I saw an opportunity with this org when I joined around this time last year. I brought some of my closest friends on board to make blvkhvnd apex not only great but also a respectable name in the apex community. I'd say I did a good job at that, blvkhvnd actually started to be a team that people respected. I recruited three of my closest friends in the space two of the three competed on our main comp team at one point.
My goals and intentions were just to always look after my homies and try to put them in a better position to do what they love without having to worry about anything else and I saw that I could do exactly that with this org & I succeeded at that for a good while. I had everything going the way I wanted for while.

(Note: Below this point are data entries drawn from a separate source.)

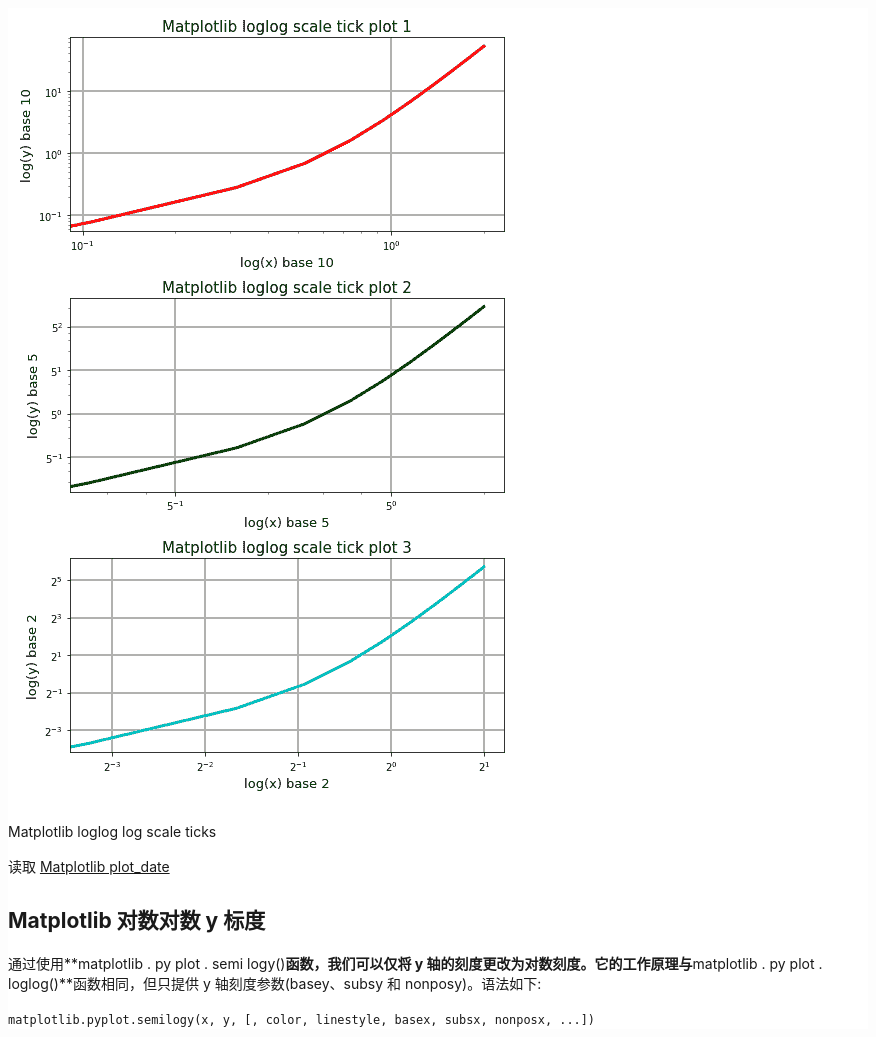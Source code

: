 ![Matplotlib loglog log scale ticks](img/06f226e81c4d6052d5db24f4cf41c6c2.png "Matplotlib loglog log scale ticks")

Matplotlib loglog log scale ticks

读取 [Matplotlib plot_date](https://pythonguides.com/matplotlib-plot-date/)

## Matplotlib 对数对数 y 标度

通过使用**matplotlib . py plot . semi logy()**函数，我们可以仅将 y 轴的刻度更改为对数刻度。它的工作原理与**matplotlib . py plot . loglog()**函数相同，但只提供 y 轴刻度参数(basey、subsy 和 nonposy)。语法如下:

```py
matplotlib.pyplot.semilogy(x, y, [, color, linestyle, basex, subsx, nonposx, ...])
```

I had to personally turn down numerous big creators who were also friends. They would reach out to be apart of what we had going on over here at blvkhvnd because of the traction we had building. I just couldn't put them in the mix of the bad things that I felt were bound to occur that I remained optimistic about. I'm glad I trusted my gut instinct to say no instead of allowing them to join for momentary gain. It really does pain me so much to put a lot of time into something that I saw was way bigger than myself. All of that hard work just to watch it all fall apart in front of my own eyes without being able to do anything about it.

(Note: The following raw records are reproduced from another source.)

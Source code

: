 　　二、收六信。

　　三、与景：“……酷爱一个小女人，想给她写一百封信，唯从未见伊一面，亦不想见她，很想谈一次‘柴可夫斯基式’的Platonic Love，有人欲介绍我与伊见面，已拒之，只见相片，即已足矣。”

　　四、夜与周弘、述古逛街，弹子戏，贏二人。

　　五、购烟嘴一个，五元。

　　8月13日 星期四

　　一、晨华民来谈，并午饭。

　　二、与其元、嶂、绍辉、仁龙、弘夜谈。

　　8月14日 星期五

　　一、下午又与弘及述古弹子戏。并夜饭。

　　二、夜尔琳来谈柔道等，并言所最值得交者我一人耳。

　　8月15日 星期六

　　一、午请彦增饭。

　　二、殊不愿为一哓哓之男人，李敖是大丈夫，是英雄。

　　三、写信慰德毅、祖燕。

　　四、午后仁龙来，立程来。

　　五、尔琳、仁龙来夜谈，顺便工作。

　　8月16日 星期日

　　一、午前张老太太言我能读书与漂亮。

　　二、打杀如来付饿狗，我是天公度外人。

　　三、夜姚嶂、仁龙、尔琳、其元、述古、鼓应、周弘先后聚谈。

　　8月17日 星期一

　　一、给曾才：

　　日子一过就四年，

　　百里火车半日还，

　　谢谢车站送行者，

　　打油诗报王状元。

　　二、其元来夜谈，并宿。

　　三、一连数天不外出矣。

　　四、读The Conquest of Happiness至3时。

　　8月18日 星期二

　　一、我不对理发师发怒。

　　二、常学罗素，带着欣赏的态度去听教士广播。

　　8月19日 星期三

The first problems began to occur towards the middle of September. We were getting paid twice a month since the beginning of joining, sometimes it wasn't on time and the owners (who were in charge of paying us) had some very unprofessional moments with communication etc. Me and the apex guys addressed the issues and thought we were past that. Come September we essentially just stopped getting what we were owed and the amount got smaller and smaller each month all the way up to now.

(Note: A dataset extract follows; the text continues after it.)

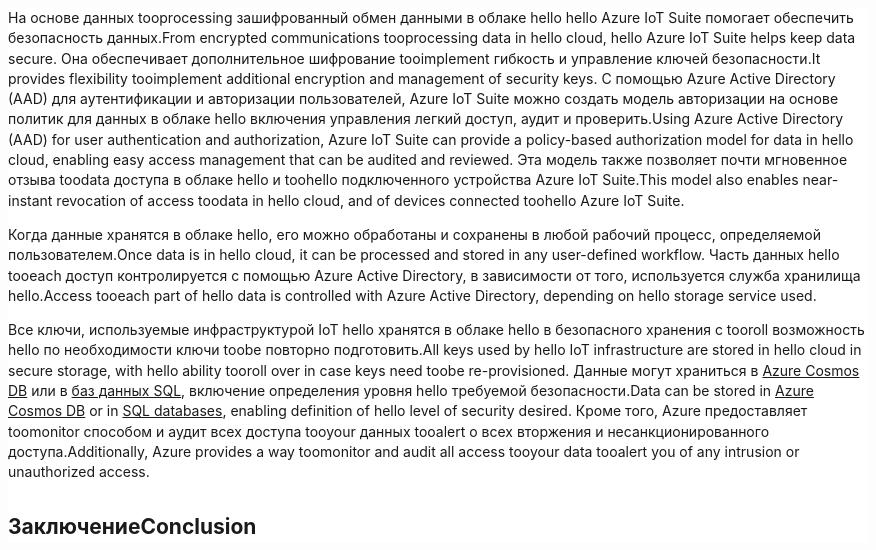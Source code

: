 <span data-ttu-id="38739-184">На основе данных tooprocessing зашифрованный обмен данными в облаке hello hello Azure IoT Suite помогает обеспечить безопасность данных.</span><span class="sxs-lookup"><span data-stu-id="38739-184">From encrypted communications tooprocessing data in hello cloud, hello Azure IoT Suite helps keep data secure.</span></span> <span data-ttu-id="38739-185">Она обеспечивает дополнительное шифрование tooimplement гибкость и управление ключей безопасности.</span><span class="sxs-lookup"><span data-stu-id="38739-185">It provides flexibility tooimplement additional encryption and management of security keys.</span></span> <span data-ttu-id="38739-186">С помощью Azure Active Directory (AAD) для аутентификации и авторизации пользователей, Azure IoT Suite можно создать модель авторизации на основе политик для данных в облаке hello включения управления легкий доступ, аудит и проверить.</span><span class="sxs-lookup"><span data-stu-id="38739-186">Using Azure Active Directory (AAD) for user authentication and authorization, Azure IoT Suite can provide a policy-based authorization model for data in hello cloud, enabling easy access management that can be audited and reviewed.</span></span> <span data-ttu-id="38739-187">Эта модель также позволяет почти мгновенное отзыва toodata доступа в облаке hello и toohello подключенного устройства Azure IoT Suite.</span><span class="sxs-lookup"><span data-stu-id="38739-187">This model also enables near-instant revocation of access toodata in hello cloud, and of devices connected toohello Azure IoT Suite.</span></span>

<span data-ttu-id="38739-188">Когда данные хранятся в облаке hello, его можно обработаны и сохранены в любой рабочий процесс, определяемой пользователем.</span><span class="sxs-lookup"><span data-stu-id="38739-188">Once data is in hello cloud, it can be processed and stored in any user-defined workflow.</span></span> <span data-ttu-id="38739-189">Часть данных hello tooeach доступ контролируется с помощью Azure Active Directory, в зависимости от того, используется служба хранилища hello.</span><span class="sxs-lookup"><span data-stu-id="38739-189">Access tooeach part of hello data is controlled with Azure Active Directory, depending on hello storage service used.</span></span>

<span data-ttu-id="38739-190">Все ключи, используемые инфраструктурой IoT hello хранятся в облаке hello в безопасного хранения с tooroll возможность hello по необходимости ключи toobe повторно подготовить.</span><span class="sxs-lookup"><span data-stu-id="38739-190">All keys used by hello IoT infrastructure are stored in hello cloud in secure storage, with hello ability tooroll over in case keys need toobe re-provisioned.</span></span> <span data-ttu-id="38739-191">Данные могут храниться в [Azure Cosmos DB](../documentdb/documentdb-introduction.md) или в [баз данных SQL](../sql-database/sql-database-faq.md), включение определения уровня hello требуемой безопасности.</span><span class="sxs-lookup"><span data-stu-id="38739-191">Data can be stored in [Azure Cosmos DB](../documentdb/documentdb-introduction.md) or in [SQL databases](../sql-database/sql-database-faq.md), enabling definition of hello level of security desired.</span></span> <span data-ttu-id="38739-192">Кроме того, Azure предоставляет toomonitor способом и аудит всех доступа tooyour данных tooalert о всех вторжения и несанкционированного доступа.</span><span class="sxs-lookup"><span data-stu-id="38739-192">Additionally, Azure provides a way toomonitor and audit all access tooyour data tooalert you of any intrusion or unauthorized access.</span></span>

## <a name="conclusion"></a><span data-ttu-id="38739-193">Заключение</span><span class="sxs-lookup"><span data-stu-id="38739-193">Conclusion</span></span>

When you've been getting paid a decent amount of money consistently twice a month for almost a year you become dependent on that income, so when it abruptly stops financial problems begin to occur. You become impatient really quickly. I was sweet talked into staying optimistic about a lot of things. I believed a lot of what they told me, this being my first ever management job I thought to myself okay things like this occur we'll get past it. Let me figure out what I can do this month to get by, as far as groceries, rent, bills and trips to go see my family. When all I really ever asked for was honesty so I could relay the messages to people who trusted me that I brought on board because I thought the org could support us.
So I'll continue to work with my own management team to get what I and the fellas are owed hopefully that's a smooth process that wont require legal action cause I'm sure that'd be a major headache but I am willing to do what it takes to get what we worked for.
Man... I was so wrong about a lot of things but I just have to keep my chin up and learn from it. I've had so many trial and error things occur over the years but I wouldn't be where I am without it so I don't regret anything. I just wish it could've turned out different for my guys, I'm young with a big heart so this shit sucks man.
I love and care about these guys a lot and wish nothing but the best for them and their future endeavors. Big shoutout to Chase/Shooby, Isaiah/Yaztoh & Cody/Orioles I know each one of you have what it takes to go the distance. All three of you are phenomenal apex players and I believed in you guys all the way from console where we first met and started your platforms to where we all are now. With or without blvkhvnd I always knew you guys had what it takes and I love you guys and I'm sorry it didn't end how we wanted.
As for me i'll be looking for a management position with any org out there willing to hire. Or just any kind of opportunity. I'm capable of a lot, my dm's are open. I built blvkhvnd apex up from scratch and made it what it was today. I'm dedicated and I love to learn.
If you read this all the way through thank you, I'm trying to not put all of this on myself but inevitably I feel like I failed at something once again. Like I said though, I gotta keep my chin up and keep pushing. Thank you for reading!.